71 S.W. 973 | Tex. Crim. App. | 1903
Appellant was convicted of theft from the person, and given four years in the penitentiary.
The charging part of the indictment is as follows: That Tom Chitwood "did then and there, unlawfully, fraudulently, and privately, take from the possession and person of Jerome McNeely, and without the knowledge and without the consent of said Jerome McNeely, corporeal personal property then and there belonging to the said Jerome McNeely, to wit, one leather belt, with the letters `L.C.M.' on inside of same, one 38-caliber pistol, one brass watch, with red yarn string attached, and four silver dollars of United States of America money, and with the intent then and there on the part of him, the said Tom Chitwood, to deprive him, the said Jerome McNeely, of the value of the same, and to appropriate it to the use and benefit of him, the said Tom Chitwood," etc. We think the indictment is proper and correct.
The record is without a statement of the facts, and hence the motion for continuance can not be reviewed.
Appellant requested the court to charge the jury: "I charge you that if the property alleged to have been stolen in this case, and found in the possession of defendant, if the possession had been explained in a reasonable way, it is then the duty of the State to show you the falsity *440 of such explanation by the burden of the evidence." We can not say whether the court erred in refusing this charge, in the absence of the evidence.

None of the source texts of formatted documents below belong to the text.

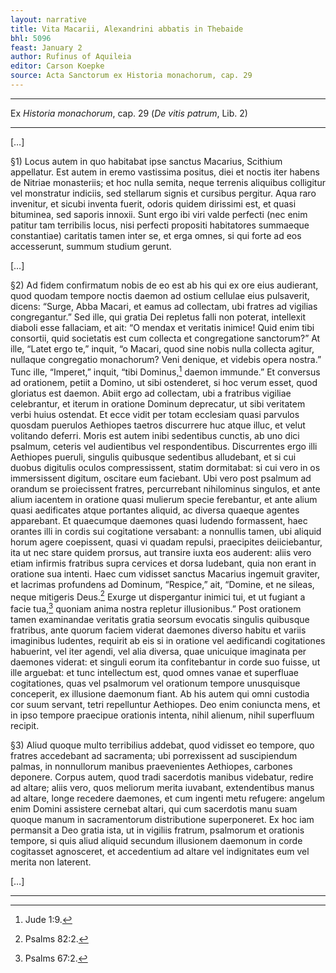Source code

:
 ```yaml
---
layout: narrative
title: Vita Macarii, Alexandrini abbatis in Thebaide
bhl: 5096
feast: January 2
author: Rufinus of Aquileia
editor: Carson Koepke
source: Acta Sanctorum ex Historia monachorum, cap. 29
---
```


---

Ex *Historia monachorum*, cap. 29 (*De vitis patrum*, Lib. 2)

---

[…]

§1) Locus autem in quo habitabat ipse sanctus Macarius, Scithium appellatur. Est autem in eremo vastissima positus, diei et noctis iter habens de Nitriae monasteriis; et hoc nulla semita, neque terrenis aliquibus colligitur vel monstratur indiciis, sed stellarum signis et cursibus pergitur. Aqua raro invenitur, et sicubi inventa fuerit, odoris quidem dirissimi est, et quasi bituminea, sed saporis innoxii. Sunt ergo ibi viri valde perfecti (nec enim patitur tam terribilis locus, nisi perfecti propositi habitatores summaeque constantiae) caritatis tamen inter se, et erga omnes, si qui forte ad eos accesserunt, summum studium gerunt.

[…]

§2) Ad fidem confirmatum nobis de eo est ab his qui ex ore eius audierant, quod quodam tempore noctis daemon ad ostium cellulae eius pulsaverit, dicens: “Surge, Abba Macari, et eamus ad collectam, ubi fratres ad vigilias congregantur.” Sed ille, qui gratia Dei repletus falli non poterat, intellexit diaboli esse fallaciam, et ait: “O mendax et veritatis inimice! Quid enim tibi consortii, quid societatis est cum collecta et congregatione sanctorum?” At ille, “Latet ergo te,” inquit, “o Macari, quod sine nobis nulla collecta agitur, nullaque congregatio monachorum? Veni denique, et videbis opera nostra.” Tunc ille, “Imperet,” inquit, “tibi Dominus,[^1] daemon immunde.” Et conversus ad orationem, petiit a Domino, ut sibi ostenderet, si hoc verum esset, quod gloriatus est daemon. Abiit ergo ad collectam, ubi a fratribus vigiliae celebrantur, et iterum in oratione Dominum deprecatur, ut sibi veritatem verbi huius ostendat. Et ecce vidit per totam ecclesiam quasi parvulos quosdam puerulos Aethiopes taetros discurrere huc atque illuc, et velut volitando deferri. Moris est autem inibi sedentibus cunctis, ab uno dici psalmum, ceteris vel audientibus vel respondentibus. Discurrentes ergo illi Aethiopes pueruli, singulis quibusque sedentibus alludebant, et si cui duobus digitulis oculos compressissent, statim dormitabat: si cui vero in os immersissent digitum, oscitare eum faciebant. Ubi vero post psalmum ad orandum se proiecissent fratres, percurrebant nihilominus singulos, et ante alium iacentem in oratione quasi mulierum specie ferebantur, et ante alium quasi aedificates atque portantes aliquid, ac diversa quaeque agentes apparebant. Et quaecumque daemones quasi ludendo formassent, haec orantes illi in cordis sui cogitatione versabant: a nonnullis tamen, ubi aliquid horum agere coepissent, quasi vi quadam repulsi, praecipites deiiciebantur, ita ut nec stare quidem prorsus, aut transire iuxta eos auderent: aliis vero etiam infirmis fratribus supra cervices et dorsa ludebant, quia non erant in oratione sua intenti. Haec cum vidisset sanctus Macarius ingemuit graviter, et lacrimas profundens ad Dominum, “Respice,” ait, “Domine, et ne sileas, neque mitigeris Deus.[^2] Exurge ut dispergantur inimici tui, et ut fugiant a facie tua,[^3] quoniam anima nostra repletur illusionibus.” Post orationem tamen examinandae veritatis gratia seorsum evocatis singulis quibusque fratribus, ante quorum faciem viderat daemones diverso habitu et variis imaginibus ludentes, requirit ab eis si in oratione vel aedificandi cogitationes habuerint, vel iter agendi, vel alia diversa, quae unicuique imaginata per daemones viderat: et singuli eorum ita confitebantur in corde suo fuisse, ut ille arguebat: et tunc intellectum est, quod omnes vanae et superfluae cogitationes, quas vel psalmorum vel orationum tempore unusquisque conceperit, ex illusione daemonum fiant. Ab his autem qui omni custodia cor suum servant, tetri repelluntur Aethiopes. Deo enim coniuncta mens, et in ipso tempore praecipue orationis intenta, nihil alienum, nihil superfluum recipit.

§3) Aliud quoque multo terribilius addebat, quod vidisset eo tempore, quo fratres accedebant ad sacramenta; ubi porrexissent ad suscipiendum palmas, in nonnullorum manibus praevenientes Aethiopes, carbones deponere. Corpus autem, quod tradi sacerdotis manibus videbatur, redire ad altare; aliis vero, quos meliorum merita iuvabant, extendentibus manus ad altare, longe recedere daemones, et cum ingenti metu refugere: angelum enim Domini assistere cernebat altari, qui cum sacerdotis manu suam quoque manum in sacramentorum distributione superponeret. Ex hoc iam permansit a Deo gratia ista, ut in vigiliis fratrum, psalmorum et orationis tempore, si quis aliud aliquid secundum illusionem daemonum in corde cogitasset agnosceret, et accedentium ad altare vel indignitates eum vel merita non laterent.

[…]

---

[^1]: Jude 1:9. 
[^2]: Psalms 82:2.
[^3]: Psalms 67:2.
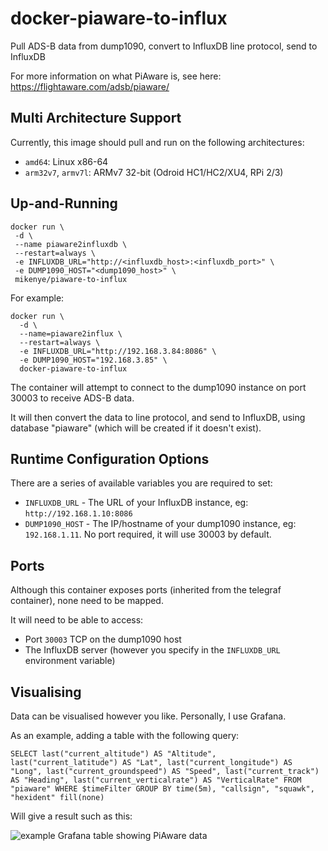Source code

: # docker-piaware-to-influx
Pull ADS-B data from dump1090, convert to InfluxDB line protocol, send to InfluxDB

For more information on what PiAware is, see here: https://flightaware.com/adsb/piaware/

## Multi Architecture Support
Currently, this image should pull and run on the following architectures:
 * ```amd64```: Linux x86-64
 * ```arm32v7```, ```armv7l```: ARMv7 32-bit (Odroid HC1/HC2/XU4, RPi 2/3)
 
## Up-and-Running

```
docker run \
 -d \
 --name piaware2influxdb \
 --restart=always \
 -e INFLUXDB_URL="http://<influxdb_host>:<influxdb_port>" \
 -e DUMP1090_HOST="<dump1090_host>" \
 mikenye/piaware-to-influx
```

For example:

```
docker run \
  -d \
  --name=piaware2influx \
  --restart=always \
  -e INFLUXDB_URL="http://192.168.3.84:8086" \
  -e DUMP1090_HOST="192.168.3.85" \
  docker-piaware-to-influx
```

The container will attempt to connect to the dump1090 instance on port 30003 to receive ADS-B data.

It will then convert the data to line protocol, and send to InfluxDB, using database "piaware" (which will be created if it doesn't exist).

## Runtime Configuration Options

There are a series of available variables you are required to set:

* `INFLUXDB_URL` - The URL of your InfluxDB instance, eg: ```http://192.168.1.10:8086```
* `DUMP1090_HOST` - The IP/hostname of your dump1090 instance, eg: ```192.168.1.11```. No port required, it will use 30003 by default.

## Ports

Although this container exposes ports (inherited from the telegraf container), none need to be mapped.

It will need to be able to access:
* Port `30003` TCP on the dump1090 host
* The InfluxDB server (however you specify in the `INFLUXDB_URL` environment variable)

## Visualising

Data can be visualised however you like. Personally, I use Grafana.

As an example, adding a table with the following query:

```SELECT last("current_altitude") AS "Altitude", last("current_latitude") AS "Lat", last("current_longitude") AS "Long", last("current_groundspeed") AS "Speed", last("current_track") AS "Heading", last("current_verticalrate") AS "VerticalRate" FROM "piaware" WHERE $timeFilter GROUP BY time(5m), "callsign", "squawk", "hexident" fill(none)```

Will give a result such as this:

![example Grafana table showing PiAware data](https://github.com/mikenye/docker-piaware-to-influx/raw/master/example_table_most_recent_squawks.png "Example Grafana table showing PiAware data")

The second ground of the motion for new trial contends "that the court nowhere in said charge requires the jury to find that the property alleged to have been stolen was of any value whatever, but assumes that the property was of some value, and tells the jury that if they find defendant took the property, or any part thereof, they could find him guilty. Appellant insists that the law requires the jury to find that defendant took the property with the intent to deprive the owner of the value thereof, yet this charge permits the jury to find him guilty without finding that the property had any value whatever." The court charged the jury as follows: "If you believe from the evidence, beyond a reasonable doubt, that in Cooke County, Texas, prior to the 3d day of December, 1902, and about the time charged in the indictment, defendant, Tom Chitwood, did fraudulently and privately take from the possession and from the person of Jerome McNeely, without the knowledge and without the consent of said Jerome McNeely, one leather belt, with the letters `L.C.M.' on inside of same, one 38-caliber pistol, one brass watch, with red yarn string attached, and four silver dollars of United States of America money, belonging to said Jerome McNeely, or any or either of said articles, with the intent to deprive said Jerome McNeely of the value thereof, and to appropriate the same to defendant's own use and benefit, then you will find defendant guilty." Theft from the person is per se a felony, without reference to the value of the property stolen, if of any value whatever. Therefore it is neither necessary to allege nor prove the value of the property taken; hence the trial court is not required to instruct the jury upon the question of value. Green v. State, 28 Texas Crim. App., 494.
The third ground of the motion is that the court erred in not defining the offense of theft in general, in order that the jury might have a standard by which to determine what is required to constitute the offense of theft from the person.
This is not necessary. No error appearing in the record, the judgment is affirmed.